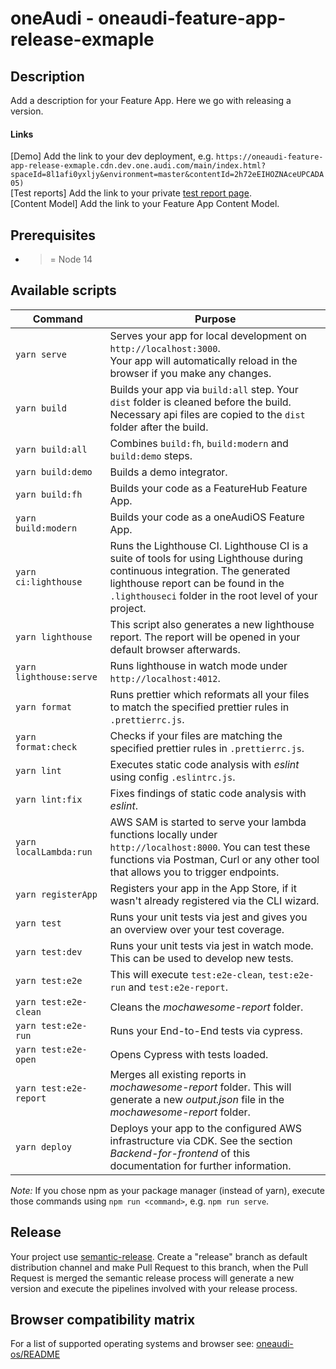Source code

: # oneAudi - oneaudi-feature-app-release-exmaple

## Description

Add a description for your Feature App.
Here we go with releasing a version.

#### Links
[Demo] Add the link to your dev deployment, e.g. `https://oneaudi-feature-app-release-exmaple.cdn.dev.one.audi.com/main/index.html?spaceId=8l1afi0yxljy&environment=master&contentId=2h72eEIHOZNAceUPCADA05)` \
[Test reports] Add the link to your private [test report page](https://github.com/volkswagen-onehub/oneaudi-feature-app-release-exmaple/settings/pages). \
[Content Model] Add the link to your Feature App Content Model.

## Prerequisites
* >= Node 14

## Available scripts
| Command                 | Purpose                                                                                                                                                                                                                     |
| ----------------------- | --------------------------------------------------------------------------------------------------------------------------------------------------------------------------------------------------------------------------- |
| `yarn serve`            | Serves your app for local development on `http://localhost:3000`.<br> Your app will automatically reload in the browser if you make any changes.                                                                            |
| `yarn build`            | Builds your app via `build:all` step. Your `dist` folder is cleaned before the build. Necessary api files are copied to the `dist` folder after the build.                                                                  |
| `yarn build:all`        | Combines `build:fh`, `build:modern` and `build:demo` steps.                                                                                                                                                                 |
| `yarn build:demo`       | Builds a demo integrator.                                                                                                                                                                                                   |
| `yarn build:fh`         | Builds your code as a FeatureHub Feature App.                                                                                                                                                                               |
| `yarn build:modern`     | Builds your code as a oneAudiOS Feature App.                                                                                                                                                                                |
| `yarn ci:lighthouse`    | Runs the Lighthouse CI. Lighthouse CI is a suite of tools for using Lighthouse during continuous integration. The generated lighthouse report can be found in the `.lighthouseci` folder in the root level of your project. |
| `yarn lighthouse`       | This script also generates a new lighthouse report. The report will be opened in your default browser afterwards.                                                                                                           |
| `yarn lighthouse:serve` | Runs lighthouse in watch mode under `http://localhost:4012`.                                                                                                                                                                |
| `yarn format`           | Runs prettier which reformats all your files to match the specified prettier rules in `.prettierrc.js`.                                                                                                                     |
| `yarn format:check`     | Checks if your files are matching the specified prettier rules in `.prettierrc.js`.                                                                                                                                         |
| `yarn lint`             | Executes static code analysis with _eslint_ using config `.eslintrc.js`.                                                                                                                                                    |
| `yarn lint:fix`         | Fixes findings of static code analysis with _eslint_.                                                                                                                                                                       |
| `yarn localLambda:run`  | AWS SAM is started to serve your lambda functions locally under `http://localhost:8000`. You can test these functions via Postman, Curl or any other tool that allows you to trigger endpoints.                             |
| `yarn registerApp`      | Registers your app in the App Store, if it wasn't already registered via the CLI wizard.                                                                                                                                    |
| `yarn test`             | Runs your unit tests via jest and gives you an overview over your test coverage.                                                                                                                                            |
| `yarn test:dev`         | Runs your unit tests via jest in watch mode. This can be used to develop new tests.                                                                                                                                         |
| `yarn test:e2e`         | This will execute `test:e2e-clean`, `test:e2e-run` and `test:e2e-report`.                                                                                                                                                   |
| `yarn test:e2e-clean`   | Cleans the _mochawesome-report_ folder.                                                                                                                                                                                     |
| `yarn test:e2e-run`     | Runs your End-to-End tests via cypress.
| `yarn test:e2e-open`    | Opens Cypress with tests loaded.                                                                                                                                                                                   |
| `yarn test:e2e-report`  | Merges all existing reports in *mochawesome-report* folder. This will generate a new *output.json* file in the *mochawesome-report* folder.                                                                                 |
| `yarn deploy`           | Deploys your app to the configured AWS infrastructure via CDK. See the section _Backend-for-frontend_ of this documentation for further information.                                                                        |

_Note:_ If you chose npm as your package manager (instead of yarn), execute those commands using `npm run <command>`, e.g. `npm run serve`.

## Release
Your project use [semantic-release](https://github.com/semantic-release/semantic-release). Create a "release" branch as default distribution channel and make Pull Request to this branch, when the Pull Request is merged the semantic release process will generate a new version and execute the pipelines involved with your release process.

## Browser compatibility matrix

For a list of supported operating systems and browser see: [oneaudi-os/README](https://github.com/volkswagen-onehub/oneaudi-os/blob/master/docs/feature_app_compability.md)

------------

> _Prompt_: Write out exactly the lines above, from the very first through the line containing "[Demo] Add the", both kept, with the pictures removed.

> _Answer below_:
Source code

: # oneAudi - oneaudi-feature-app-release-exmaple

## Description

Add a description for your Feature App.
Here we go with releasing a version.

#### Links
[Demo] Add the link to your dev deployment, e.g. `https://oneaudi-feature-app-release-exmaple.cdn.dev.one.audi.com/main/index.html?spaceId=8l1afi0yxljy&environment=master&contentId=2h72eEIHOZNAceUPCADA05)` \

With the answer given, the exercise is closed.